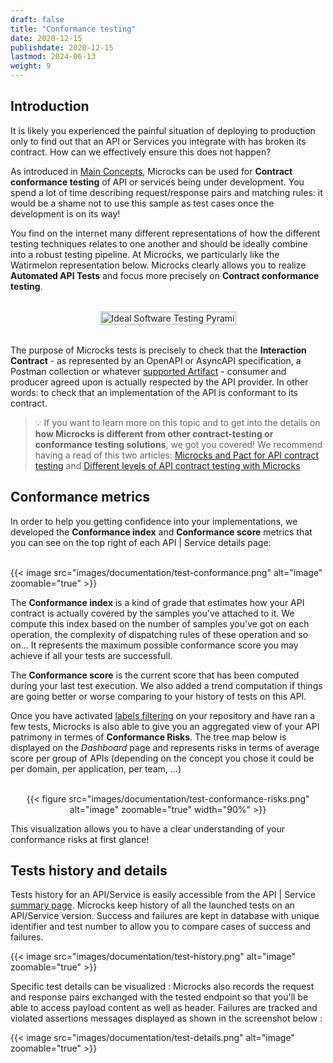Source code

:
 ```yaml
---
draft: false
title: "Conformance testing"
date: 2020-12-15
publishdate: 2020-12-15
lastmod: 2024-06-13
weight: 9
---
```


## Introduction

It is likely you experienced the painful situation of deploying to production only to find out that an API or Services you integrate with has broken its contract. How can we effectively ensure this does not happen?

As introduced in [Main Concepts](/documentation/overview/main-concepts), Microcks can be used for **Contract conformance testing** of API or services being under development. You spend a lot of time describing request/response pairs and matching rules: it would be a shame not to use this sample as test cases once the development is on its way!

You find on the internet many different representations of how the different testing techniques relates to one another and should be ideally combine into a robust testing pipeline. At Microcks, we particularly like the Watirmelon representation below. Microcks clearly allows you to realize **Automated API Tests** and focus more precisely on **Contract conformance testing**.

<br/>
<div align="center">
  <img alt="Ideal Software Testing Pyrami" src="https://miro.medium.com/max/1400/0*f2vFclaitRRo1w2i.jpg" style="max-width: 70%; border-color: #dddddd; border-style: solid !important"/>
</div>
<br/>

The purpose of Microcks tests is precisely to check that the **Interaction Contract** - as represented by an OpenAPI or AsyncAPI specification, a Postman collection or whatever [supported Artifact](/documentation/references/artifacts) - consumer and producer agreed upon is actually respected by the API provider. In other words: to check that an implementation of the API is conformant to its contract.

> 💡 If you want to learn more on this topic and to get into the details on **how Microcks is different from other contract-testing or conformance testing solutions**, we got you covered! We recommend having a read of this two articles: [Microcks and Pact for API contract testing](https://medium.com/@lbroudoux/microcks-and-pact-for-api-contract-testing-3e0e7d4516ca) and [Different levels of API contract testing with Microcks](https://medium.com/@lbroudoux/different-levels-of-api-contract-testing-with-microcks-ccc0847f8c97) 

## Conformance metrics

In order to help you getting confidence into your implementations, we developed the **Conformance index** and **Conformance score** metrics that you can see on the top right of each API | Service details page:

<br/>
{{< image src="images/documentation/test-conformance.png" alt="image" zoomable="true" >}}
<br/>

The **Conformance index** is a kind of grade that estimates how your API contract is actually covered by the samples you've attached to it. We compute this index based on the number of samples you've got on each operation, the complexity of dispatching rules of these operation and so on... It represents the maximum possible conformance score you may achieve if all your tests are successfull.

The **Conformance score** is the current score that has been computed during your last test execution. We also added a trend computation if things are going better or worse comparing to your history of tests on this API.

Once you have activated [labels filtering](../organizing/#applying-labels) on your repository and have ran a few tests, Microcks is also able to give you an aggregated view of your API patrimony in termes of **Conformance Risks**. The tree map below is displayed on the *Dashboard* page and represents risks in terms of average score per group of APIs (depending on the concept you chose it could be per domain, per application, per team, ...)

<div align="center">
<br/>
{{< figure src="images/documentation/test-conformance-risks.png" alt="image" zoomable="true" width="90%" >}}
<br/>
</div>

This visualization allows you to have a clear understanding of your conformance risks at first glance!

## Tests history and details

Tests history for an API/Service is easily accessible from the API | Service [summary page](../mocks/#mocks-info). Microcks keep history of all the launched tests on an API/Service version. Success and failures are kept in database with unique identifier and test number to allow you to compare cases of success and failures.

{{< image src="images/documentation/test-history.png" alt="image" zoomable="true" >}}

Specific test details can be visualized : Microcks also records the request and response pairs exchanged with the tested endpoint so that you'll be able to access payload content as well as header. Failures are tracked and violated assertions messages displayed as shown in the screenshot below :

{{< image src="images/documentation/test-details.png" alt="image" zoomable="true" >}}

- [TASK DIRECTIONS] Copy out the data verbatim, with no pictures.

- [SOLUTION FOR THIS TASK]
Source code

:
 ```yaml
---
draft: false
title: "Conformance testing"
date: 2020-12-15
publishdate: 2020-12-15
lastmod: 2024-06-13
weight: 9
---
```


## Introduction

It is likely you experienced the painful situation of deploying to production only to find out that an API or Services you integrate with has broken its contract. How can we effectively ensure this does not happen?

As introduced in [Main Concepts](/documentation/overview/main-concepts), Microcks can be used for **Contract conformance testing** of API or services being under development. You spend a lot of time describing request/response pairs and matching rules: it would be a shame not to use this sample as test cases once the development is on its way!

You find on the internet many different representations of how the different testing techniques relates to one another and should be ideally combine into a robust testing pipeline. At Microcks, we particularly like the Watirmelon representation below. Microcks clearly allows you to realize **Automated API Tests** and focus more precisely on **Contract conformance testing**.

<br/>
<div align="center">
  <img alt="Ideal Software Testing Pyrami" src="https://miro.medium.com/max/1400/0*f2vFclaitRRo1w2i.jpg" style="max-width: 70%; border-color: #dddddd; border-style: solid !important"/>
</div>
<br/>

The purpose of Microcks tests is precisely to check that the **Interaction Contract** - as represented by an OpenAPI or AsyncAPI specification, a Postman collection or whatever [supported Artifact](/documentation/references/artifacts) - consumer and producer agreed upon is actually respected by the API provider. In other words: to check that an implementation of the API is conformant to its contract.

> 💡 If you want to learn more on this topic and to get into the details on **how Microcks is different from other contract-testing or conformance testing solutions**, we got you covered! We recommend having a read of this two articles: [Microcks and Pact for API contract testing](https://medium.com/@lbroudoux/microcks-and-pact-for-api-contract-testing-3e0e7d4516ca) and [Different levels of API contract testing with Microcks](https://medium.com/@lbroudoux/different-levels-of-api-contract-testing-with-microcks-ccc0847f8c97) 

## Conformance metrics

In order to help you getting confidence into your implementations, we developed the **Conformance index** and **Conformance score** metrics that you can see on the top right of each API | Service details page:

<br/>
{{< image src="images/documentation/test-conformance.png" alt="image" zoomable="true" >}}
<br/>

The **Conformance index** is a kind of grade that estimates how your API contract is actually covered by the samples you've attached to it. We compute this index based on the number of samples you've got on each operation, the complexity of dispatching rules of these operation and so on... It represents the maximum possible conformance score you may achieve if all your tests are successfull.

The **Conformance score** is the current score that has been computed during your last test execution. We also added a trend computation if things are going better or worse comparing to your history of tests on this API.

Once you have activated [labels filtering](../organizing/#applying-labels) on your repository and have ran a few tests, Microcks is also able to give you an aggregated view of your API patrimony in termes of **Conformance Risks**. The tree map below is displayed on the *Dashboard* page and represents risks in terms of average score per group of APIs (depending on the concept you chose it could be per domain, per application, per team, ...)

<div align="center">
<br/>
{{< figure src="images/documentation/test-conformance-risks.png" alt="image" zoomable="true" width="90%" >}}
<br/>
</div>

This visualization allows you to have a clear understanding of your conformance risks at first glance!

## Tests history and details

Tests history for an API/Service is easily accessible from the API | Service [summary page](../mocks/#mocks-info). Microcks keep history of all the launched tests on an API/Service version. Success and failures are kept in database with unique identifier and test number to allow you to compare cases of success and failures.

{{< image src="images/documentation/test-history.png" alt="image" zoomable="true" >}}

Specific test details can be visualized : Microcks also records the request and response pairs exchanged with the tested endpoint so that you'll be able to access payload content as well as header. Failures are tracked and violated assertions messages displayed as shown in the screenshot below :

{{< image src="images/documentation/test-details.png" alt="image" zoomable="true" >}}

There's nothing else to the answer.